*Recent advances in Bayesian Nonparametrics*

Organizer: **Igor Pruenster**, Bocconi University

Bayesian Nonparametrics is currently one of the most active research streams in Statistics. During the last decade it has experienced an amazing growth in terms of both research output and size of the community. As for the latter, the field now comprises also leading experts in Frequentist Statistics and Probability Theory on the theoretical side and Biostatisticians, Computer Scientists and Engineers on the applied side. This makes Bayesian Nonparametrics a lively and exciting research field. In this session some of the recent developments concerning theory, modeling and computation are showcased.

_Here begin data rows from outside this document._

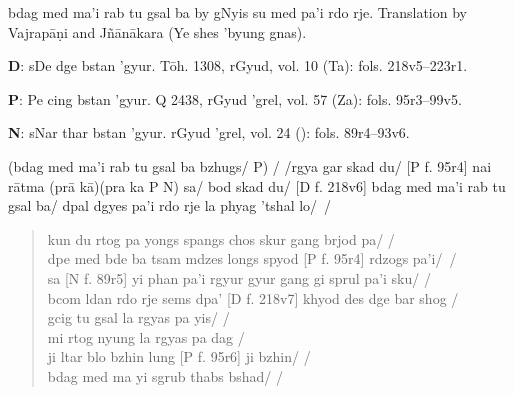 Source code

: \documentclass[naipra.tex]{subfiles}
\begin{document}
\noindent bdag med ma’i rab tu gsal ba by gNyis su med pa’i rdo rje. Translation by Vajrapāṇi and Jñānākara (Ye shes ’byung gnas). 

\medskip\noindent \textbf{D}: sDe dge bstan ’gyur. Tōh. 1308, rGyud, vol. 10 (Ta): fols. 218v5–223r1.

\medskip\noindent \textbf{P}: Pe cing bstan 'gyur. Q 2438, rGyud 'grel, vol. 57 (Za): fols. 95r3–99v5.

\medskip\noindent \textbf{N}: sNar thar bstan 'gyur. rGyud 'grel, vol. 24 (): fols. 89r4–93v6. 

\bigskip\noindent [D f. 218v5] [P f. 95r3] [N f. 89r4] (bdag med ma'i rab tu gsal ba bzhugs/ P) / /rgya gar skad du/ [P f. 95r4] nai rātma (prā kā)(pra ka P N) sa/ bod skad du/ [D f. 218v6] bdag med ma'i rab tu gsal ba/ dpal dgyes pa'i rdo rje la phyag 'tshal lo/~/

\begin{quote}
	kun du rtog pa yongs spangs chos skur gang brjod pa/ /\\
	dpe med bde ba tsam mdzes longs spyod [P f. 95r4] rdzogs pa'i/~/\\
	sa [N f. 89r5] yi phan pa'i rgyur gyur gang gi sprul pa'i sku/ \mbox{/}\\
	bcom ldan rdo rje sems dpa' [D f. 218v7] khyod des dge bar shog /\\

	gcig tu gsal la rgyas pa yis/ /\\
	mi rtog nyung la rgyas pa dag /\\
	ji ltar blo bzhin lung [P f. 95r6] ji bzhin/ /\\
	bdag med ma yi sgrub thabs bshad/ /
\end{quote}
\end{document}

**Posterior contraction for mixtures of product distributions****Long Nguyen,** University of Michigan, USA

Mixtures of product distributions arise as the model for sequences of exchangeable observations, a consequence of de Finetti's theorem. They are also a common choice for modeling heterogeneous groups of data populations. In this work we study the posterior contraction behavior of the mixing measure as the number of exchangeable sequences increases. Of particular interest is the role of the length of the exchangeable sequences, which may or may not increase, where the posterior contraction behavior will be tightly dependent on. We shall present results for mixture models covering a large class of density kernels for both continuous and discrete valued data.

This work is joint with Yun Wei.

*epsilon-Approximation to the Pitman-Yor process***Pierpaolo De Blasi,** Univerisity of Torino, Italy

We consider approximations to the popular Pitman-Yor process obtained by truncating the stick-breaking representation. The truncation is determined by a random stopping rule that achieves an almost sure control on the approximation error in total variation distance. We derive the asymptotic distribution of the random truncation point as the approximation error epsilon goes to zero in terms of a polynomially tilted positive stable random variable. The practical usefulness and effectiveness of this theoretical result is demonstrated by devising a sampling algorithm to approximate functionals of the epsilon-version of the Pitman-Yor process.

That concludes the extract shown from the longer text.